Jonathan Huggins: Computation, Statistics, and Real-World Problems

Jonathan Huggins joined BU in 2020 after a Postdoctoral Research Fellowship at Harvard’s Department of Bioinformatics. During the past few years, he has been busy researching, giving talks, writing papers, and, of course, teaching! A Data Science Faculty Fellow, he participates in various collaborative efforts which go beyond his reaching and research agendas. Recently, he also co-created Massachusetts COVID Vaccination Help, which helped secure thousands of COVID vaccine appointments for people across the state.

His research focuses on the development of robust, reliable machine learning and AI methods that are scalable to real-world problems, big datasets and complex models. He aims to create algorithms with trustworthy accuracy guarantees.

Hear what he has to say about his background and current work below.


Tell us about your current position at Boston University.

I’m an Assistant Professor in the Department of Mathematics & Statistics. So, I teach undergraduate and graduate classes, and do research, including publishing papers and advising graduate students on their research.

Can you talk about your current research? Is there a specific problem you are working on right now? 

My research centers on the development of fast, trustworthy machine learning and AI methods that balance the need for computational efficiency and the desire for statistical optimality with the inherent imperfections that come from real-world problems, large datasets, and complex models. I’m particularly interested in generalizations of Bayesian inference that provide correct uncertainty quantification when the usual assumptions required to use Bayesian methods do not hold. An interesting theme in my recent work is that good computational and statistical properties often go together rather than being in competition. For example, in a preprint that will be appearing soon, we’ve shown that using an algorithm called stochastic gradient Langevin dynamics (SGLD) can lead to more statistically robust uncertainty quantification. SGLD was originally proposed as a fast heuristic to draw approximate samples from the usual Bayesian posterior. Most work on SGLD has tried to show that it can provide a good approximation (perhaps after tweaking the algorithm). But in practice SGLD doesn’t approximate the posterior well – and that’s OK! Because by leveraging the “stochastic gradient” part of the algorithm – which is what makes SGLD fast – we can also get statistical robustness.

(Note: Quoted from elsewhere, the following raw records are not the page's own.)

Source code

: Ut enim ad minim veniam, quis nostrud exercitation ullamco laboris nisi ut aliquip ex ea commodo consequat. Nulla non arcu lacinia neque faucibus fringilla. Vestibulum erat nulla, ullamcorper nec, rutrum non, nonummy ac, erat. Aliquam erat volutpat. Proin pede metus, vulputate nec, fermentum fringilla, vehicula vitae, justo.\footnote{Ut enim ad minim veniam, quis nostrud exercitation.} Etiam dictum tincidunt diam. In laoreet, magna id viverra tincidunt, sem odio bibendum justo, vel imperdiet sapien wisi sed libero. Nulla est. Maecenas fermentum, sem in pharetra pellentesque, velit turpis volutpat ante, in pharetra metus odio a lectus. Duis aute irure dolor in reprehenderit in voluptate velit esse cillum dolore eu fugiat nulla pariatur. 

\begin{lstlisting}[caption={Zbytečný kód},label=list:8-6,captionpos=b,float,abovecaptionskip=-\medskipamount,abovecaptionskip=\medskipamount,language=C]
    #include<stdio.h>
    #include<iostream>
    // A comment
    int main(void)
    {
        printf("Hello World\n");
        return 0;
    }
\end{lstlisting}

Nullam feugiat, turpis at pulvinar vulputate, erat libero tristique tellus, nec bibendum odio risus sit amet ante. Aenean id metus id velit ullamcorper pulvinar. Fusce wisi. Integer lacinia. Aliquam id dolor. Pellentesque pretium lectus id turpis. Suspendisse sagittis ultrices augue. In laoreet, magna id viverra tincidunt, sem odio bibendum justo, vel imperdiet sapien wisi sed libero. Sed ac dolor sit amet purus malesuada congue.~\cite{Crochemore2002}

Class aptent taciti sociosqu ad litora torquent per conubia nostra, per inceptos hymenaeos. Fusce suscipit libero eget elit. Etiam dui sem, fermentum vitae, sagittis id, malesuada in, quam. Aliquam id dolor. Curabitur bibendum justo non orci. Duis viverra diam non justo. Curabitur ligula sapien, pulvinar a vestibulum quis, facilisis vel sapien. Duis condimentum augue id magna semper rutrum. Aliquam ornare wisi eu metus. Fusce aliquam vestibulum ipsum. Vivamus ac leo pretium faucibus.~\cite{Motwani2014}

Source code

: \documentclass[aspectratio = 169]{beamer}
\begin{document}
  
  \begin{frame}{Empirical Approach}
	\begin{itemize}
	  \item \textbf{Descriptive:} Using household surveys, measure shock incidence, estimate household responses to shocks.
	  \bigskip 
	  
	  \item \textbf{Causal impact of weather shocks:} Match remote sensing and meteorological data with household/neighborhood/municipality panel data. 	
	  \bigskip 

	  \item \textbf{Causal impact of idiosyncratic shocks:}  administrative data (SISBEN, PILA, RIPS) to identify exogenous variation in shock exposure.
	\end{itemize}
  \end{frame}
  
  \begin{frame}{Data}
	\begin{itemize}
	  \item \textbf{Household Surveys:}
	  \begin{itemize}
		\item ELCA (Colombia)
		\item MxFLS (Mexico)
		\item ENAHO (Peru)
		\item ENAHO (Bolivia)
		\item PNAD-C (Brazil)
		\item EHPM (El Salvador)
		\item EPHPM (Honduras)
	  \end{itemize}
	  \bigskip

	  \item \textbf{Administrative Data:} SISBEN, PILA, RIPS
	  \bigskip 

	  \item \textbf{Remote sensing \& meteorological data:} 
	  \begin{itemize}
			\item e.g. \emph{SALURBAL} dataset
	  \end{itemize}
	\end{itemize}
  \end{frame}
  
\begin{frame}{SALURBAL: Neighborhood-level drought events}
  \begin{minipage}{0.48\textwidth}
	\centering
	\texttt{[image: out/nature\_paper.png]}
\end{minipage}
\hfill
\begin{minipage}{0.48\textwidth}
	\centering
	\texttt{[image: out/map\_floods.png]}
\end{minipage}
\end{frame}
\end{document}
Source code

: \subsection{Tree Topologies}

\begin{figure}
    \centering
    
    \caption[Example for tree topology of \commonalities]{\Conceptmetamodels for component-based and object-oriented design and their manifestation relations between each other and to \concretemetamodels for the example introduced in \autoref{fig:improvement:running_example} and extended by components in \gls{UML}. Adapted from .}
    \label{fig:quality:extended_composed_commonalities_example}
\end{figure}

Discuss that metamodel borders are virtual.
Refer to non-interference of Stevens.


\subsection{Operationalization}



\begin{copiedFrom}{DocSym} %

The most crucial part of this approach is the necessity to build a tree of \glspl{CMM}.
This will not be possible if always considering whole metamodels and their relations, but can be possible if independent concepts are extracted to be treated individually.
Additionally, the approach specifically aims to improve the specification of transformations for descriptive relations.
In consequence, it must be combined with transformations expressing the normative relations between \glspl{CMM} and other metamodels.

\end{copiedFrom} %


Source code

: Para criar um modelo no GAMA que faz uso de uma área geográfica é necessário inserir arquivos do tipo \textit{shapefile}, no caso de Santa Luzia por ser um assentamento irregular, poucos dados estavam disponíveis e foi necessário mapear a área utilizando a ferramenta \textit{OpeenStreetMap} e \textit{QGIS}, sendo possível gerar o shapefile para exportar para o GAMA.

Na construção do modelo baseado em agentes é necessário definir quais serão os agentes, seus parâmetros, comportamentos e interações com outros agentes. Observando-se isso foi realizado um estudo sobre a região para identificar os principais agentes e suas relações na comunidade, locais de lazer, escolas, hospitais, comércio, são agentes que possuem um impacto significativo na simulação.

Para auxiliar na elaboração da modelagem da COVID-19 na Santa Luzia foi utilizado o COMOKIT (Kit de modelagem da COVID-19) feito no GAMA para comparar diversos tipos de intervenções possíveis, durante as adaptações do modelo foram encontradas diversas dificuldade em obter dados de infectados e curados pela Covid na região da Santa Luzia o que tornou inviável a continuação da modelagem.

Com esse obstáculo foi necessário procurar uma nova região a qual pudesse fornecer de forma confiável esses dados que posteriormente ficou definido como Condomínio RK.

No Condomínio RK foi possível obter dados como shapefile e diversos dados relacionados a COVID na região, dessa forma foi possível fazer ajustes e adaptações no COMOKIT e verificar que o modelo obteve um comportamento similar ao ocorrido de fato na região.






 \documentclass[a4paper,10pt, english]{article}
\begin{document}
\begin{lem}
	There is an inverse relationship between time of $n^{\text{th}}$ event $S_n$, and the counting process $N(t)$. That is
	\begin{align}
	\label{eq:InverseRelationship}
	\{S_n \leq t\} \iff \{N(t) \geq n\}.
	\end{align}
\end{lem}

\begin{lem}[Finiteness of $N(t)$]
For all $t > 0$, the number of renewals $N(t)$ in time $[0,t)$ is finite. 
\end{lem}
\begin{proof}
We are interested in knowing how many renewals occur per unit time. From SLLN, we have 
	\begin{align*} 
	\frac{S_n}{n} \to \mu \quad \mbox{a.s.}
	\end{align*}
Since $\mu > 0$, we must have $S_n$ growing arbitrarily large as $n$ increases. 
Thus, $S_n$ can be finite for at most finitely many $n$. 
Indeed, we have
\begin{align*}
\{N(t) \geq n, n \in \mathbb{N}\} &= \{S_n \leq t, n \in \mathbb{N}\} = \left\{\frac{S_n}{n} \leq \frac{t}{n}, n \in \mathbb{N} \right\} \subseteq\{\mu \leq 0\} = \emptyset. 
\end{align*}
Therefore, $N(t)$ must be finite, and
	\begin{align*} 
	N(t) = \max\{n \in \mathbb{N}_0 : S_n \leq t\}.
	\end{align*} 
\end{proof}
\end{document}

What motivated you to pursue the field you work in?

I’ve been broadly interested in AI and machine learning since I was a kid. I was lucky enough to work with a MIT graduate student doing robotics research one summer when I was in high school. It was a wonderful experience that got me interested in doing research and in academia. But I also learned I didn’t want to deal with actual robots – they are such a pain! After that I did an internship where I worked on natural language processing. That’s where I got introduced to probabilistic machine learning and I’ve never looked back.

How were you introduced to data science?

My internship working on natural language processing was my first introduction to what we now might call data science. 

How do you implement data science into your work?

My research is really about developing new methods and theories for data science. My applied data science work is focused on methods to enable more effective scientific discovery from high-throughput and multi-modal genomic data, with a focus on cancer genomics. 

How do you incorporate computer science into the courses you teach?

Data science is all about bringing many disciplines together for the successful analysis of data. The two disciplines I work at the intersection of are computer science and statistics, so I always try to incorporate both into the courses I teach. It’s not enough to just learn about data science methods and the theory behind them. You also need to be able to implement them efficiently, and that’s what computer science is all about. For example, in Spring 2022 I’ll teach a seminar course tentatively titled “From Stochastic Processes to Algorithms and Back.” As the name suggests, it’s a computer science course and a math & statistics course. Students will learn to use tools from probability theory and statistics to design and analyze algorithms, then implement those algorithms to confirm they perform as expected on real data.

What is a goal you hope to accomplish by the end of the upcoming academic year?

I hope to have helped all of the graduate students I advise successfully publish their first papers.

What is your role in CDS? Is there anything you are looking forward to within the role, moving forward?

I’m a Founding Member of CDS, which means I do the usual roles of a department faculty member like attend faculty meetings, vote on proposals, and advise graduate students. In addition, I’ve become involved in helping to develop CDS’s new academic program. This summer I worked with a small group of CDS faculty to design some of the core undergraduate courses for the CDS major. And, going forward, I will be a member of the Academic Policy Committee for CDS, which will provide oversight of the quality of the academic programs in CDS and suggest changes to programs as needed. I’m very excited about this new role and the unique opportunity it offers to help to shape the many exciting and innovative academic programs CDS is developing.